Problem statement
Once the lines below holding the string "Description" are counted, give that number alone.

Data to use
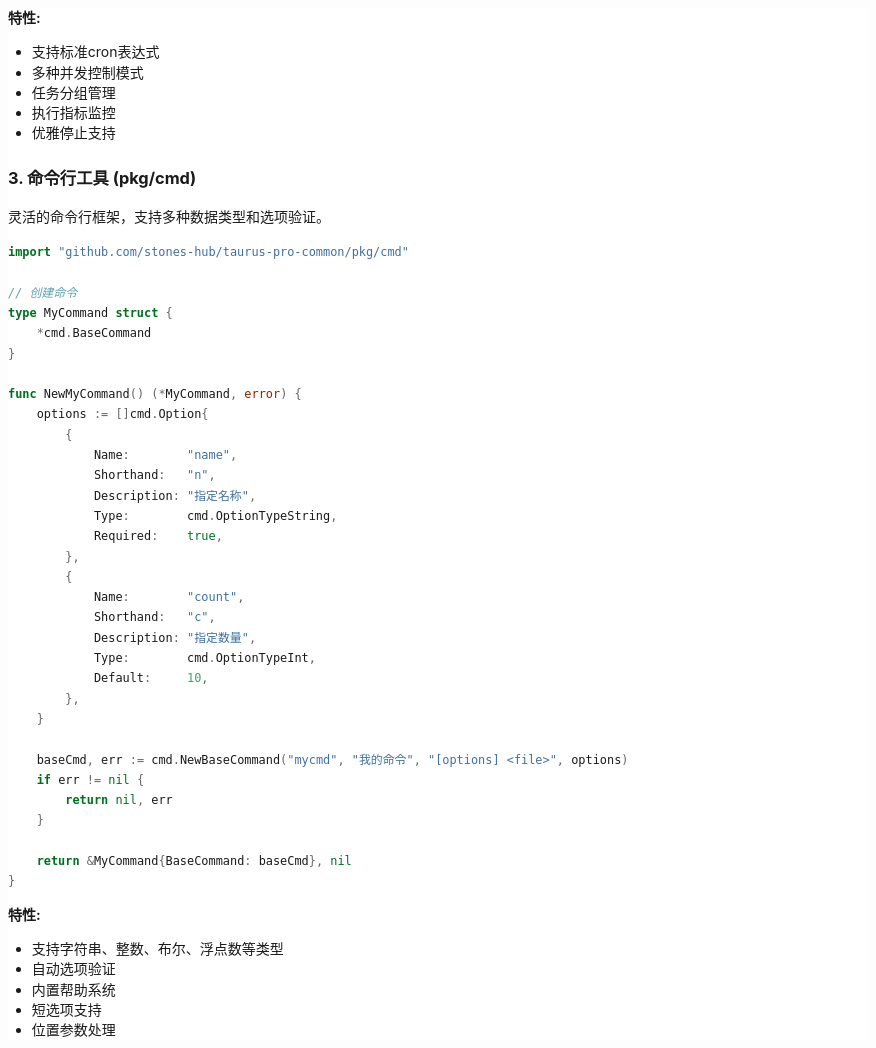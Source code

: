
 ```go
```

**特性:**
- 支持标准cron表达式
- 多种并发控制模式
- 任务分组管理
- 执行指标监控
- 优雅停止支持

### 3. 命令行工具 (pkg/cmd)

灵活的命令行框架，支持多种数据类型和选项验证。

```go
import "github.com/stones-hub/taurus-pro-common/pkg/cmd"

// 创建命令
type MyCommand struct {
    *cmd.BaseCommand
}

func NewMyCommand() (*MyCommand, error) {
    options := []cmd.Option{
        {
            Name:        "name",
            Shorthand:   "n",
            Description: "指定名称",
            Type:        cmd.OptionTypeString,
            Required:    true,
        },
        {
            Name:        "count",
            Shorthand:   "c",
            Description: "指定数量",
            Type:        cmd.OptionTypeInt,
            Default:     10,
        },
    }

    baseCmd, err := cmd.NewBaseCommand("mycmd", "我的命令", "[options] <file>", options)
    if err != nil {
        return nil, err
    }

    return &MyCommand{BaseCommand: baseCmd}, nil
}
```

**特性:**
- 支持字符串、整数、布尔、浮点数等类型
- 自动选项验证
- 内置帮助系统
- 短选项支持
- 位置参数处理
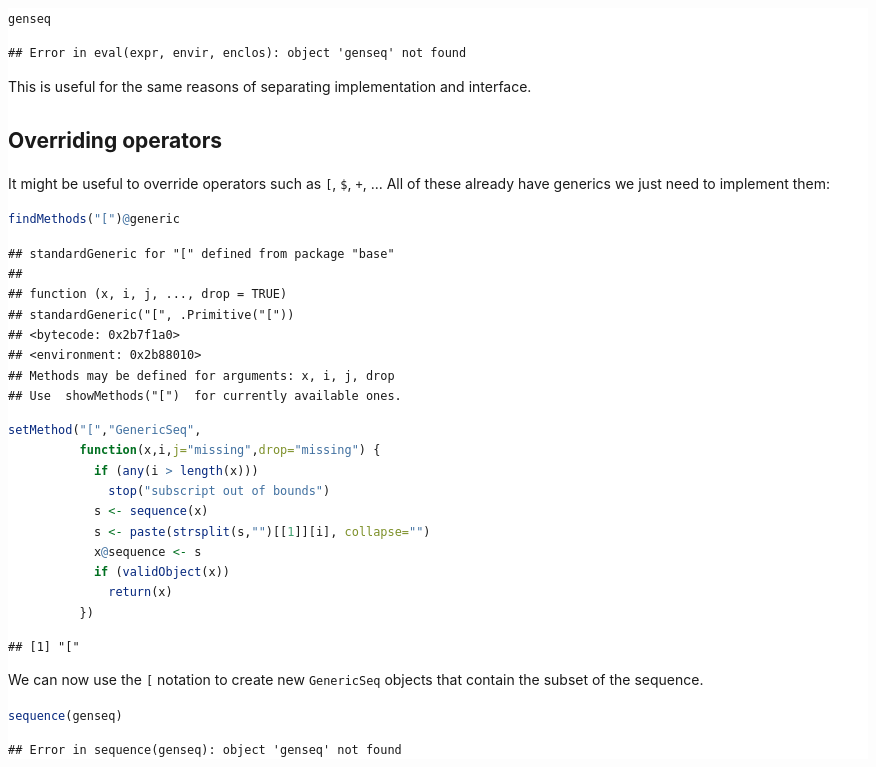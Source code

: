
 ```r
genseq
```

```
## Error in eval(expr, envir, enclos): object 'genseq' not found
```

This is useful for the same reasons of separating implementation and interface. 

## Overriding operators

It might be useful to override operators such as `[`, `$`, `+`, ... All of these already have generics we just need to implement them:


```r
findMethods("[")@generic
```

```
## standardGeneric for "[" defined from package "base"
## 
## function (x, i, j, ..., drop = TRUE) 
## standardGeneric("[", .Primitive("["))
## <bytecode: 0x2b7f1a0>
## <environment: 0x2b88010>
## Methods may be defined for arguments: x, i, j, drop
## Use  showMethods("[")  for currently available ones.
```

```r
setMethod("[","GenericSeq",
          function(x,i,j="missing",drop="missing") {
            if (any(i > length(x)))
              stop("subscript out of bounds")
            s <- sequence(x)
            s <- paste(strsplit(s,"")[[1]][i], collapse="")
            x@sequence <- s
            if (validObject(x))
              return(x)
          })
```

```
## [1] "["
```

We can now use the `[` notation to create new `GenericSeq` objects that contain the subset of the sequence. 


```r
sequence(genseq)
```

```
## Error in sequence(genseq): object 'genseq' not found
```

Exercise response
2